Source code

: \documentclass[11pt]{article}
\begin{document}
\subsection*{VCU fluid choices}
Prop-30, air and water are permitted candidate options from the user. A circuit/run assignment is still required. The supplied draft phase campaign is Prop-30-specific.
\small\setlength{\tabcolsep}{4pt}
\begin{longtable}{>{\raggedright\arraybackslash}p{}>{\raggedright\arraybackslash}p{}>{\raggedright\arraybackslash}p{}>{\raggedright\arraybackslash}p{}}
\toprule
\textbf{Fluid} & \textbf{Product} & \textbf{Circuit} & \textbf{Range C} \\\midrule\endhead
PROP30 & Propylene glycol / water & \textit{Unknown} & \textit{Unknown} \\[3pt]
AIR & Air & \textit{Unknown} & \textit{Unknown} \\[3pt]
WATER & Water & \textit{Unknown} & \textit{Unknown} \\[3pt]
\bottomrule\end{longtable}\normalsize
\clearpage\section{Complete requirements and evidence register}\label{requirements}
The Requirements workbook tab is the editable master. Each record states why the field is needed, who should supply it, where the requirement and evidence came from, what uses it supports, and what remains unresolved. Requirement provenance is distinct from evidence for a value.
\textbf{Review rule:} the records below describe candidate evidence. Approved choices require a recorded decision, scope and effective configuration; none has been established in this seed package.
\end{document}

* * * * *

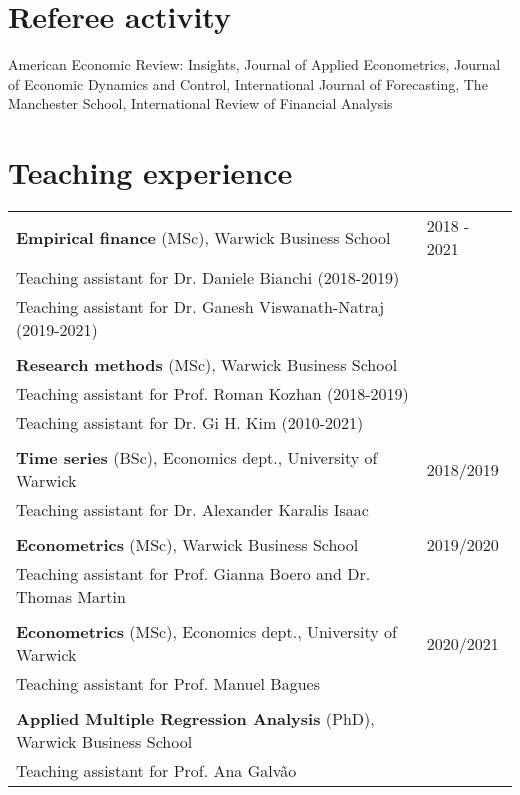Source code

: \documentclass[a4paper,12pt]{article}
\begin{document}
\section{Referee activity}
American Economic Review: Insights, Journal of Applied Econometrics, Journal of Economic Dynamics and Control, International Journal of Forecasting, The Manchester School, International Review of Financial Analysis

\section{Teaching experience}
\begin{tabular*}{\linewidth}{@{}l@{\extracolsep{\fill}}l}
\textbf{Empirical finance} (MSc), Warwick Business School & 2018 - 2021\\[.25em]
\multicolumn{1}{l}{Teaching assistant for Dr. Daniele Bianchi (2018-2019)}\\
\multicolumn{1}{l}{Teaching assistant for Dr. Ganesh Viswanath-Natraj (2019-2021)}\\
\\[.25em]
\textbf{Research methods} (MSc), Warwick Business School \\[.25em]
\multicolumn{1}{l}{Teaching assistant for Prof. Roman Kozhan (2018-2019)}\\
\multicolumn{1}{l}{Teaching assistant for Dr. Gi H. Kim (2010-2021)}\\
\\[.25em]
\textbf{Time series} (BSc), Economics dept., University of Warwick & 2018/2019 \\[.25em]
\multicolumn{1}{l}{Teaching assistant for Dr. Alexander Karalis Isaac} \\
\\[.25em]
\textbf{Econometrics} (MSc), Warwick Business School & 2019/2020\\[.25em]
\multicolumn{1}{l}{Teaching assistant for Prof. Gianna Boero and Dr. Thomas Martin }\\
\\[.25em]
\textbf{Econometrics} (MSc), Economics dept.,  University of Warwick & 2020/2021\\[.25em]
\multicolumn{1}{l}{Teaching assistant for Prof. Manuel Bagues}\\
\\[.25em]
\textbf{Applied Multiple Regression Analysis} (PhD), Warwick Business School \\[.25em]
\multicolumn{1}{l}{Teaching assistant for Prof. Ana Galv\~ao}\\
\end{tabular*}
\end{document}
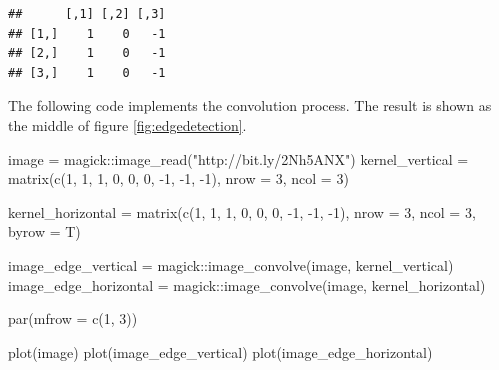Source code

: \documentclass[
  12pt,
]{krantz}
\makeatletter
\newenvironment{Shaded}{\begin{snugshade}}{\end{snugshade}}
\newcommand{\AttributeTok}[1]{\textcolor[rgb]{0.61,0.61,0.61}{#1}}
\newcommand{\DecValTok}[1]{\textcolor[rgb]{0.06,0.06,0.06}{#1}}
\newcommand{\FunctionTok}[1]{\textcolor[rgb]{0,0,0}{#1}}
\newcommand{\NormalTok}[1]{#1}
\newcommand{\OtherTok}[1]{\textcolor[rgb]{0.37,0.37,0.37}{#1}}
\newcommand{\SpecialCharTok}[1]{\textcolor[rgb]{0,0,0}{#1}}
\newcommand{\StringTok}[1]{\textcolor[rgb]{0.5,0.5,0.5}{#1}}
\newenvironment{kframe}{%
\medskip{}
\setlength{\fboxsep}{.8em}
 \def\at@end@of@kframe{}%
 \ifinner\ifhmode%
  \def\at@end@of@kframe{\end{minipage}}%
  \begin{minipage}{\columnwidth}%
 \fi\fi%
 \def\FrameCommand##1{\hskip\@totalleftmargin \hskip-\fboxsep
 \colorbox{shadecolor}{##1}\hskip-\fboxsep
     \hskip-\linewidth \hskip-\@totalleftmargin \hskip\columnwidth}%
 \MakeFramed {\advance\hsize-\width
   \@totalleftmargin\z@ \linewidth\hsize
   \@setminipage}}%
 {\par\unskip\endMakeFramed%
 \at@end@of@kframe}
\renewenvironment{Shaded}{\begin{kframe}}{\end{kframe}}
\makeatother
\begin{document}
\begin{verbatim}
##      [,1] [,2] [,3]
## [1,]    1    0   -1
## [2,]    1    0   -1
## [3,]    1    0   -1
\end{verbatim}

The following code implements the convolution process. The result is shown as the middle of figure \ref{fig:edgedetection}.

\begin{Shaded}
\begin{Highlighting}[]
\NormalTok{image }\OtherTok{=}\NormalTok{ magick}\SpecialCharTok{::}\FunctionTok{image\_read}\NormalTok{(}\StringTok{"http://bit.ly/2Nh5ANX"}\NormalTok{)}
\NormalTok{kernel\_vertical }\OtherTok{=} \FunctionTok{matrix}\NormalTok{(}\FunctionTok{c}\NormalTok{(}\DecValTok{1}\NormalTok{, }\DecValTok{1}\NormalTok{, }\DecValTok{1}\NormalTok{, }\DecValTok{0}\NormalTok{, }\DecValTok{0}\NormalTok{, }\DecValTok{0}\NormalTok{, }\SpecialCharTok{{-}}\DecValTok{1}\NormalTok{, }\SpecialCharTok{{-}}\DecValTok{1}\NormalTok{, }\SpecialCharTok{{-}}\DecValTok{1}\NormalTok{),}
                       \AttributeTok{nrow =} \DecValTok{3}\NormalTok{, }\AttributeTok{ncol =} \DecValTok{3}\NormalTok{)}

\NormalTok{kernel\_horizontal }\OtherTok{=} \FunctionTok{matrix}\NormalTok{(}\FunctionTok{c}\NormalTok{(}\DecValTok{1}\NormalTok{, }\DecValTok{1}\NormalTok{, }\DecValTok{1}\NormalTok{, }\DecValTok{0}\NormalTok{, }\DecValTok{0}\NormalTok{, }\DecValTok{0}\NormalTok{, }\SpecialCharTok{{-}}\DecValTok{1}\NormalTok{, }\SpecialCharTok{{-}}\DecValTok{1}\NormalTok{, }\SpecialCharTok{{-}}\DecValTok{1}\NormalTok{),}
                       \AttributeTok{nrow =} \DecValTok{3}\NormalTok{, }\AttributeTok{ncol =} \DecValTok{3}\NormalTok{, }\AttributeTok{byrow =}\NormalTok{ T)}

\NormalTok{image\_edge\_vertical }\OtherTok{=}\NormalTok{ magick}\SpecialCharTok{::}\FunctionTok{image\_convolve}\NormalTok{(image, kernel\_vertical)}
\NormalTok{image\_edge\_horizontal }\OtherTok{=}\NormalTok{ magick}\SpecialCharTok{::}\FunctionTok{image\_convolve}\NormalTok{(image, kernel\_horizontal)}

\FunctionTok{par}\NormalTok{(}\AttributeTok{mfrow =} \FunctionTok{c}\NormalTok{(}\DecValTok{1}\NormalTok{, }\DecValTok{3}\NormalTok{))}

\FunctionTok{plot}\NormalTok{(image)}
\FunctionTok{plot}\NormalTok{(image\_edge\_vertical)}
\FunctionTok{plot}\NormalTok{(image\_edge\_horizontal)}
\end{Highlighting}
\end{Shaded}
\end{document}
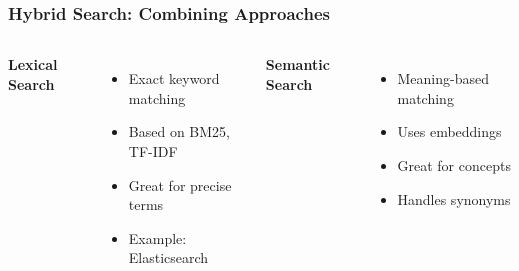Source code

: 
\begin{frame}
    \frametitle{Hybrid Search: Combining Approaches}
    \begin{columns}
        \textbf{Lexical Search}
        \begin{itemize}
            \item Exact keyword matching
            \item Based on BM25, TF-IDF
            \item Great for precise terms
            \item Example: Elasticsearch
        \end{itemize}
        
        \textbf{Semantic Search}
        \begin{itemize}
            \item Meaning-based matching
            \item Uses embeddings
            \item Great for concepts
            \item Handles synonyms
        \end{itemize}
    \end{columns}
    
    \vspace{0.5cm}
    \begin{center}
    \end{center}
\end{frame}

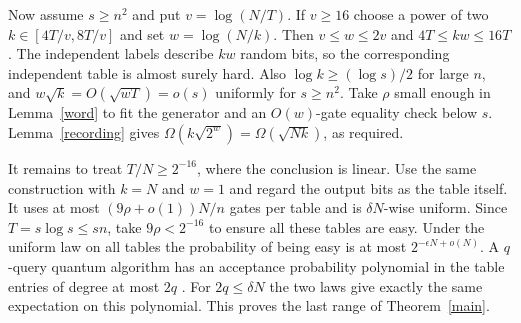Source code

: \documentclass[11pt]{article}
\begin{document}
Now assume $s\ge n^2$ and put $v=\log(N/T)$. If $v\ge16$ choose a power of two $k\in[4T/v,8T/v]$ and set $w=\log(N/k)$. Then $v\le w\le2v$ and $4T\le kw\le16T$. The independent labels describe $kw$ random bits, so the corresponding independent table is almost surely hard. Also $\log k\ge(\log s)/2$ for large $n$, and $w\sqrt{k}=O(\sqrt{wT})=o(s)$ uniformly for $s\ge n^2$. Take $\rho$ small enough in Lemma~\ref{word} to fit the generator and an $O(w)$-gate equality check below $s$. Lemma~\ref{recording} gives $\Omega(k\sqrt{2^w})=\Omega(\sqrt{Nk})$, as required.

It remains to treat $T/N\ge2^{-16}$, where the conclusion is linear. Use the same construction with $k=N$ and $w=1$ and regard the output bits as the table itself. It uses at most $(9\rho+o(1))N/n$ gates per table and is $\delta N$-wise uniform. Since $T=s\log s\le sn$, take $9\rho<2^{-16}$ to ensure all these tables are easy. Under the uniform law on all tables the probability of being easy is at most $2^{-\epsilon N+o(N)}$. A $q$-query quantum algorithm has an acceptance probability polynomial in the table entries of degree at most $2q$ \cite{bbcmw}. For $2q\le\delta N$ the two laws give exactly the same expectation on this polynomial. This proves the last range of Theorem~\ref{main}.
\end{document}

* * * * *

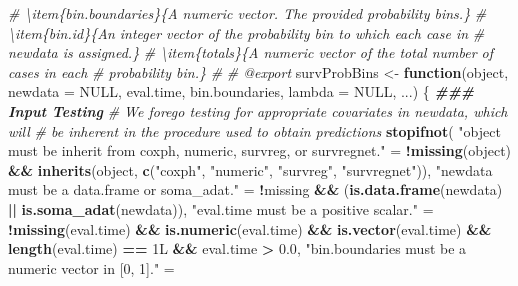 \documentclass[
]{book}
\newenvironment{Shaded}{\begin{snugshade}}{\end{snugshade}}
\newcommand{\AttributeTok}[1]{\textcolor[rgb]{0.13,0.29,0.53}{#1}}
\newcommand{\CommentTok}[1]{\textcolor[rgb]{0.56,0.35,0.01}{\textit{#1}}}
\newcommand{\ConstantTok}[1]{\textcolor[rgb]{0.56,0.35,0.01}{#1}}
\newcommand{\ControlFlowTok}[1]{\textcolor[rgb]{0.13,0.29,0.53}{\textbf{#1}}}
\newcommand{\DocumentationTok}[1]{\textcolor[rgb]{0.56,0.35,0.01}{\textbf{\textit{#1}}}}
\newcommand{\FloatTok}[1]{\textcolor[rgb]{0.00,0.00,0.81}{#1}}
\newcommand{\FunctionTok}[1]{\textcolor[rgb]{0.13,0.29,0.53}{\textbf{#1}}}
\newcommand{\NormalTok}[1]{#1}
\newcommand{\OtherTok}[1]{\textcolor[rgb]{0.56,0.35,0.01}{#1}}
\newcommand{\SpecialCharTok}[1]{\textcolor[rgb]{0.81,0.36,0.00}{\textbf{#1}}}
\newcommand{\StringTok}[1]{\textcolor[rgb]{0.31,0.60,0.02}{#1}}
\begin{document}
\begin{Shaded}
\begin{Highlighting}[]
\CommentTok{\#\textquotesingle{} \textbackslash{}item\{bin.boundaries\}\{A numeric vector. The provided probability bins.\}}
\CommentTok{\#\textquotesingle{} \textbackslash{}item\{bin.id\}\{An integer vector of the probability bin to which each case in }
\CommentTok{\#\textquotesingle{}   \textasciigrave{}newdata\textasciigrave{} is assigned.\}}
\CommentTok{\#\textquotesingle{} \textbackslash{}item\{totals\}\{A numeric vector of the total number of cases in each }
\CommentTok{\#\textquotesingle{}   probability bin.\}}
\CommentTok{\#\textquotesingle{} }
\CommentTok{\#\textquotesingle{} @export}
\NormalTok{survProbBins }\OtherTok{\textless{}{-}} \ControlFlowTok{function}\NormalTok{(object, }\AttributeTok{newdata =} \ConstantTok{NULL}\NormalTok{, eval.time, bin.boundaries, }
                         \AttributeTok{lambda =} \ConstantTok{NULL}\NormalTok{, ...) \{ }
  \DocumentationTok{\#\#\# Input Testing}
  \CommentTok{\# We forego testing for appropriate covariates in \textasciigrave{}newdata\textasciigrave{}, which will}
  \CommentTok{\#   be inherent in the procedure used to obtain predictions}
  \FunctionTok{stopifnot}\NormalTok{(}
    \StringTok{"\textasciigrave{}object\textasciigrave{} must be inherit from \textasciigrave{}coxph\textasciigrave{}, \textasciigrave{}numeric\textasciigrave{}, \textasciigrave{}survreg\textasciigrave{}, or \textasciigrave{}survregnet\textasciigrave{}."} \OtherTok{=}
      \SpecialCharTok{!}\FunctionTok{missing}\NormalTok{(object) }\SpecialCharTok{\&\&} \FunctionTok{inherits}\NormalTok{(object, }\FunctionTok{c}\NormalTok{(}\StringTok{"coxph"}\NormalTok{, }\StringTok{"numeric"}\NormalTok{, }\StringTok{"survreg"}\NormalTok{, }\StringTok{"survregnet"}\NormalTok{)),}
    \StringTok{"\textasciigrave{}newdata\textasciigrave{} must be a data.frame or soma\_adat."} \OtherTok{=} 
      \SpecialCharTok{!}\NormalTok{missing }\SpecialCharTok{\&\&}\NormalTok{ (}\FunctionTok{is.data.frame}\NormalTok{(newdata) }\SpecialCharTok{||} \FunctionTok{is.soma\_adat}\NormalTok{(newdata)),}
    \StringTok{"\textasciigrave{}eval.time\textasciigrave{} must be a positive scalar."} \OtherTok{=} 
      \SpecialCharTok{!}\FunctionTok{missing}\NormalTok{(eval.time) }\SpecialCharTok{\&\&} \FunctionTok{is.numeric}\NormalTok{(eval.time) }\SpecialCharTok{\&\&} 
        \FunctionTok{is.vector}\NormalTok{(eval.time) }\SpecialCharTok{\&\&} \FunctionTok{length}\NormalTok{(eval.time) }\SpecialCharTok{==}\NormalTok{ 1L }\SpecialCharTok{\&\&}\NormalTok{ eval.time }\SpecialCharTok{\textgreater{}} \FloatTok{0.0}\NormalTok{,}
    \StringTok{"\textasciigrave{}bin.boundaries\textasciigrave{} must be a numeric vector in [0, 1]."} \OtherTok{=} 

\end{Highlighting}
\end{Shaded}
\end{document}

* * * * *

## Exercise directions:
Which lines in the listing hold the word "University"? Copy them out.

## Solution to this task:
\textbf{Time series} (BSc), Economics dept., University of Warwick & 2018/2019 \\[.25em]
\textbf{Econometrics} (MSc), Economics dept.,  University of Warwick & 2020/2021\\[.25em]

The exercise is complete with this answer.